Brilliant Stop Motion Drum and Piano Self-Duet

Stoked: New Drumset

In an effort to better the sound of our worship services on Sunday mornings, my boss deemed it necessary to replace the electronic drums I’ve been playing for the last three years with a live set, to which I said, “Finally!”

After a few hours at Guitar Center, we came away with this Pacific MX Series Fusion Maple Set, with the Emerald Green-to-Black Satin Fade. I was sold on these as soon as I tried a Birch set next to a Maple set. The maple, as I learned, is louder, boomier (to use the made up parlance of musicians everywhere), and fills a room better than birch. It also helped that the maple set came with DW heads instead of the Pacific heads (even though Pacific Drums are made by DW, there are still different levels of heads – and I usually try to stay fairly level-headed, even if my head is in the clouds…)
We also came away with:

  • a Pacific Hardware Set (DW Kick Pedal, hihat stand, cymbal stand, snare stand)
  • 1 Zildjian A Custom 17″ Crash
  • 1 Zildjian A Custom Mastersound 14″ Hihats
  • 1 Shure Beta 52
  • 3 Sennheiser E604s

I’m very pleased and can hardly wait to get the set together, tuned, and played.

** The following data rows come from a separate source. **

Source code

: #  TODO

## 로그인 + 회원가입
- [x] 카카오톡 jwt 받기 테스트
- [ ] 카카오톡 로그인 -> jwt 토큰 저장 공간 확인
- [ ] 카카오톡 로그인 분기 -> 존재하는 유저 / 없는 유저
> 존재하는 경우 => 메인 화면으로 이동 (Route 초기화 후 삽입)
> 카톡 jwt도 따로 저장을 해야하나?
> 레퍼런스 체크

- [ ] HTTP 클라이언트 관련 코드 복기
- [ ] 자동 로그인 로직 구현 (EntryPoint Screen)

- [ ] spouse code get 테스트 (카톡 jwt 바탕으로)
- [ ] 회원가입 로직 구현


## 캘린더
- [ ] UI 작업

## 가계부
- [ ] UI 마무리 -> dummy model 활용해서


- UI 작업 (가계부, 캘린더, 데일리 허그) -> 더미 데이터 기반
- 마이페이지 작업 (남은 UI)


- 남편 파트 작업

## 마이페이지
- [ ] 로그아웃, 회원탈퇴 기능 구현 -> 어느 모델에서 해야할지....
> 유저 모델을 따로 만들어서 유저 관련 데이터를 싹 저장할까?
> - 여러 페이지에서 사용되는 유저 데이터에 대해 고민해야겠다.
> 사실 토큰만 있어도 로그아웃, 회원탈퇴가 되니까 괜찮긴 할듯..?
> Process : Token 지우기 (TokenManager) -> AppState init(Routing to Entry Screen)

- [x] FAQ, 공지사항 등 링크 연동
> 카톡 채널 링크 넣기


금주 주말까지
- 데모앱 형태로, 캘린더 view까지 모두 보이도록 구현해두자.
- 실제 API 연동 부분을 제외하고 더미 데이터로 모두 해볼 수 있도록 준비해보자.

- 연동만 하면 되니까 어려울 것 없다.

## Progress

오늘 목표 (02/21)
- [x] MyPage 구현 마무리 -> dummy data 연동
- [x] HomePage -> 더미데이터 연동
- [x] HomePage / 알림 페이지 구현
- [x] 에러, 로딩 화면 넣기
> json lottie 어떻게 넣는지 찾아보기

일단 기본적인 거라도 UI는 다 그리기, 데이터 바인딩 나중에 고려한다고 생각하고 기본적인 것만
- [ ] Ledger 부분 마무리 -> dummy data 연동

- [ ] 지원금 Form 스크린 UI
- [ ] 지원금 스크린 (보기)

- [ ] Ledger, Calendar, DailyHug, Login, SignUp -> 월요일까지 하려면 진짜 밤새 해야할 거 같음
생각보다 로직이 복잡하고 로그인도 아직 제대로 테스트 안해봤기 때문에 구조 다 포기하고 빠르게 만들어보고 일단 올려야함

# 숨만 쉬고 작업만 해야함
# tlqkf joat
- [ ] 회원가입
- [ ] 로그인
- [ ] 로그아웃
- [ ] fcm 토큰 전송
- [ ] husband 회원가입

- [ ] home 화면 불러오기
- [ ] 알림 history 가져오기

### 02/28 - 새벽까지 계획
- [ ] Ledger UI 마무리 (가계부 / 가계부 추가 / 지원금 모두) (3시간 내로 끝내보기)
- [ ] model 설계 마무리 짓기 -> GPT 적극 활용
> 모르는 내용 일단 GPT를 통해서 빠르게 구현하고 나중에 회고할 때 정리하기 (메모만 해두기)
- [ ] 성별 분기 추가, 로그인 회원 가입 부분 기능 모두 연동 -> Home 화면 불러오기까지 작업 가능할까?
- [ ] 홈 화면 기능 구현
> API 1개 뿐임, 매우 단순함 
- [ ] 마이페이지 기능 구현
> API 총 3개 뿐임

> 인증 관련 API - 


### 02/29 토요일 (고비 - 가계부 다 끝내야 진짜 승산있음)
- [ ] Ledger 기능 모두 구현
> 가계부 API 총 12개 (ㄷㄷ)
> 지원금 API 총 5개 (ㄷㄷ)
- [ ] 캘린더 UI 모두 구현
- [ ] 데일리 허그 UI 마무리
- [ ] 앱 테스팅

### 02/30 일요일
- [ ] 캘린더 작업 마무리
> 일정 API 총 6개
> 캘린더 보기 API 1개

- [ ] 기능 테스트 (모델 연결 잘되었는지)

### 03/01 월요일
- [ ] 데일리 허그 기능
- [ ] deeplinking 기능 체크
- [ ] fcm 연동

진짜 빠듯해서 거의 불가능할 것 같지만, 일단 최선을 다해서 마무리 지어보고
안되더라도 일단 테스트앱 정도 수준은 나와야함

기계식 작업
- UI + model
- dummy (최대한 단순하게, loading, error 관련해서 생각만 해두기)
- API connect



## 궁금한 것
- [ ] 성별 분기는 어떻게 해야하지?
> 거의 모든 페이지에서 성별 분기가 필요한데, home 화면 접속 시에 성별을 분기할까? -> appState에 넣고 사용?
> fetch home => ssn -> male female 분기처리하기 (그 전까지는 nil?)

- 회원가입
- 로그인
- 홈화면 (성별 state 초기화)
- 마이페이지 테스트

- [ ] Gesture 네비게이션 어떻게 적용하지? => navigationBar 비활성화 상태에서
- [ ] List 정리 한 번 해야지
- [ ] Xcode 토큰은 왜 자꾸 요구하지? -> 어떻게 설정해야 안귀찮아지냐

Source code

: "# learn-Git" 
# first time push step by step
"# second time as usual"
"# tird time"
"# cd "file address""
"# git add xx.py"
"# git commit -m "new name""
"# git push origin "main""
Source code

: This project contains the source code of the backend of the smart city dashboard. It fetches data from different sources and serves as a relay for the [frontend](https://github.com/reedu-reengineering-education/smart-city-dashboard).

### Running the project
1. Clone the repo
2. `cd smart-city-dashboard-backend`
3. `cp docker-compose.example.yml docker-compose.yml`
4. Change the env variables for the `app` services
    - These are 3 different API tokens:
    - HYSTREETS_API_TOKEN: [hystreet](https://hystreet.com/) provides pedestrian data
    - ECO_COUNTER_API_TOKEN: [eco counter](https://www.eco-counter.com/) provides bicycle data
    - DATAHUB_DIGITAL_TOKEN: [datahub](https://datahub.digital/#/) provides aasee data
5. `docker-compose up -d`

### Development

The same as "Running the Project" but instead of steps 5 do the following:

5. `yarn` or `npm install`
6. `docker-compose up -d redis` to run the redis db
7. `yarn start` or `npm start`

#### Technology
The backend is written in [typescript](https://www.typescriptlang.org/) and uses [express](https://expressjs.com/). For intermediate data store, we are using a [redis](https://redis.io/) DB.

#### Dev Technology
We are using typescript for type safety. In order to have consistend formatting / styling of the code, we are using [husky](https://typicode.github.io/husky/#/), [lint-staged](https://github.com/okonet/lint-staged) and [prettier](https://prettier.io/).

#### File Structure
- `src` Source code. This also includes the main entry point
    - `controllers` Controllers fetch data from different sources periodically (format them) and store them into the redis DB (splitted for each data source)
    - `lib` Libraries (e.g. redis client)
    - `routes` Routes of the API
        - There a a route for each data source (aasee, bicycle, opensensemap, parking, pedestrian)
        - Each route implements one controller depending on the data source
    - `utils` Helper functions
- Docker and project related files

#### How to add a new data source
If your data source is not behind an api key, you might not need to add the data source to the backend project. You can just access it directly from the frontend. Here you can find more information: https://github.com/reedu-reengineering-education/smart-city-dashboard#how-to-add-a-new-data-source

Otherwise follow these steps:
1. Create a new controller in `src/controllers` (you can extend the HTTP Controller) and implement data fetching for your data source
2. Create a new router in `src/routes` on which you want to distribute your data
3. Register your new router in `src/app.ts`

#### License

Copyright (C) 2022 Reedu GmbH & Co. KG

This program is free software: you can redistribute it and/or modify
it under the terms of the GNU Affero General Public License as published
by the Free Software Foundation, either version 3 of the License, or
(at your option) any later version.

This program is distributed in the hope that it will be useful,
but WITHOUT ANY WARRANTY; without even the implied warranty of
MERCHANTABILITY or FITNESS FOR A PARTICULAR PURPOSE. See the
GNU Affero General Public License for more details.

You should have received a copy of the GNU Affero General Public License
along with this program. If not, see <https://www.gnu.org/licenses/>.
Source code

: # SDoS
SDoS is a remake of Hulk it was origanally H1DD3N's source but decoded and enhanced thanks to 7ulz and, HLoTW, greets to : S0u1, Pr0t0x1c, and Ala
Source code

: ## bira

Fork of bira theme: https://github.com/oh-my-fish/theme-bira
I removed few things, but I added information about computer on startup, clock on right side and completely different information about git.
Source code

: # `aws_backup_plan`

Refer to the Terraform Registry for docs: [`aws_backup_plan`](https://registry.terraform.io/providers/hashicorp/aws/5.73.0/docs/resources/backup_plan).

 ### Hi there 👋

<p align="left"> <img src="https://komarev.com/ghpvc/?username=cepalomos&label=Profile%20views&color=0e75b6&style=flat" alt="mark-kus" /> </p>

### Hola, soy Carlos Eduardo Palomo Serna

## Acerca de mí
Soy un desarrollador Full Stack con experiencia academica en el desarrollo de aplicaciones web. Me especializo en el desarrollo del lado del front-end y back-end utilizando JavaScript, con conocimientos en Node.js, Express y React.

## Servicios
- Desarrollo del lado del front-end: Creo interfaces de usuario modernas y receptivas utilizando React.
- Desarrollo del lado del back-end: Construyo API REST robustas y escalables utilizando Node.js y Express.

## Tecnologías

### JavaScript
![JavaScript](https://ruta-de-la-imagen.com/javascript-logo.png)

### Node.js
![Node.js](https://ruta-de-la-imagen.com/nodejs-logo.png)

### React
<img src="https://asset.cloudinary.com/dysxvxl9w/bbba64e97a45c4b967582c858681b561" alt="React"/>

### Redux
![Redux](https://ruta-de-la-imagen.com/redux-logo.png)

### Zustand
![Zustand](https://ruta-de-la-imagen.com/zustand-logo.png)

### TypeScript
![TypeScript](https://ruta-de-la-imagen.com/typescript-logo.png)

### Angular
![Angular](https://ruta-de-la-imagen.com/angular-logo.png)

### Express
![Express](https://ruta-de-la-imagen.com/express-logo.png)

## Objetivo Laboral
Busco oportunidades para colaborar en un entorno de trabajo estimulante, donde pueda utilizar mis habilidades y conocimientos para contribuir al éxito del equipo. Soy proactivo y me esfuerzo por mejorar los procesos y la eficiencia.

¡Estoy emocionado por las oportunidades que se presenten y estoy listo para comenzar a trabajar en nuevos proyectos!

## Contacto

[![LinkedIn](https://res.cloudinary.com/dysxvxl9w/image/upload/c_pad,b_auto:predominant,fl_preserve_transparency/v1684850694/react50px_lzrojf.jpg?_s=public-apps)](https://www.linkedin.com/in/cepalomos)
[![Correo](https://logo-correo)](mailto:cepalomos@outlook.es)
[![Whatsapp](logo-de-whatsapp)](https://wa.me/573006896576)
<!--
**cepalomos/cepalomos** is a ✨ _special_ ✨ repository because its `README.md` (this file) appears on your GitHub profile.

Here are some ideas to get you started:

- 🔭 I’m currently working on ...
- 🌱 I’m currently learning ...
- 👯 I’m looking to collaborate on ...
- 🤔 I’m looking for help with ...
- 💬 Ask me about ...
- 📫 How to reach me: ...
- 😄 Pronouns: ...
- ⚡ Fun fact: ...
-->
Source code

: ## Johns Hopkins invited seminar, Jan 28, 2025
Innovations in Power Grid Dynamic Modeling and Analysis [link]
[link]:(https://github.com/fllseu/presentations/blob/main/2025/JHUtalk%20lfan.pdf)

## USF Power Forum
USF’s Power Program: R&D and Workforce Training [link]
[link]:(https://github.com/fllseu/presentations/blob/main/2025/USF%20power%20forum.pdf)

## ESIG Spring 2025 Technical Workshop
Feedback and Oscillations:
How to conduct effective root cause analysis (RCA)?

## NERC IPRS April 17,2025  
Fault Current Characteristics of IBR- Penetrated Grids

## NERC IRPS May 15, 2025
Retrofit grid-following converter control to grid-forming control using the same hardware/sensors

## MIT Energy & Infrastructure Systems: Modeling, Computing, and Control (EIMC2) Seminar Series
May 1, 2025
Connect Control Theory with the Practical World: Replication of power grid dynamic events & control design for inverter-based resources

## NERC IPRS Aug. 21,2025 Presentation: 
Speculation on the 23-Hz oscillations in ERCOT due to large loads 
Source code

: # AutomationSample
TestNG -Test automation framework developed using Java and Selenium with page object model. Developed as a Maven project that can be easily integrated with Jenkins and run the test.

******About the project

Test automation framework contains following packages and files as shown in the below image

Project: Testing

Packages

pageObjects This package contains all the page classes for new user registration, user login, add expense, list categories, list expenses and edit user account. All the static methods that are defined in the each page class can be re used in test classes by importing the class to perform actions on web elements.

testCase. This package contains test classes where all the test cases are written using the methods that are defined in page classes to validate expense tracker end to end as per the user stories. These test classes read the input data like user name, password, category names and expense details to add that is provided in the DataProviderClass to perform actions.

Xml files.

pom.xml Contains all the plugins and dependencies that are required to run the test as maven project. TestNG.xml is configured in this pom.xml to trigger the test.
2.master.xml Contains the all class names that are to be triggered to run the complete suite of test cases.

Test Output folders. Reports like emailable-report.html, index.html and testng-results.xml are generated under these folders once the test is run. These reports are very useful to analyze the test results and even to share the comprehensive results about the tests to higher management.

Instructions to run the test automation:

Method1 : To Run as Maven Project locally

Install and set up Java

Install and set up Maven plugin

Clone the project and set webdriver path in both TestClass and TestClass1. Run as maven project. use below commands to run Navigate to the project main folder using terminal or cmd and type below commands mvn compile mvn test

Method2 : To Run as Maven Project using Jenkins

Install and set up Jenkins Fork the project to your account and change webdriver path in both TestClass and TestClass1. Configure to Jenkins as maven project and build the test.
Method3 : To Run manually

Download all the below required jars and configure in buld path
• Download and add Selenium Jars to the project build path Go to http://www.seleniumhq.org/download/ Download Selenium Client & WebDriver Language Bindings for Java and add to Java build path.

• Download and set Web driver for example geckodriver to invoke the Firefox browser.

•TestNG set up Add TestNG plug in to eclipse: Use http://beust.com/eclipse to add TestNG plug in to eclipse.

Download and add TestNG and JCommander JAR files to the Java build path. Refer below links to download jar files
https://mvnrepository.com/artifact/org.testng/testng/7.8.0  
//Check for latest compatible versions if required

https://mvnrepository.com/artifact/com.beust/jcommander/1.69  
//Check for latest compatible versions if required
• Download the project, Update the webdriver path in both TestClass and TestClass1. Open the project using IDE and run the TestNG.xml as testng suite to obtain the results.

Course, I have to wait about a month or more before that happens, but right now I’m content just looking at their Emerald Beauty (which will be the first single released off my solo album).

Go On…Open Pandora's Box

First, go to Pandora and register. It’s a web-based music player through which you can create your own stations based on your favorite artists. While playing the songs, you can rate the music, thus allowing Pandora to learn your musical tastes and play more music it thinks you’ll like. It’s fairly addictive.

Once registered, go to OpenPandora and download the desktop client. It adds some quite nice functionality, like a mini-player and the unnecessary use of a browser to listen to the music. You can even look up lyrics. It’s great.

The San Angelo Gig

For the sake of my cousin, an SRV lovin’ and talented lead guitarist in his own right, I rode three hours to San Angelo with him to play as part of his band at a citywide, all-church event. Originally it was meant to be a youth event; somehow it transpired to this citywide event with a somewhat much older demographic.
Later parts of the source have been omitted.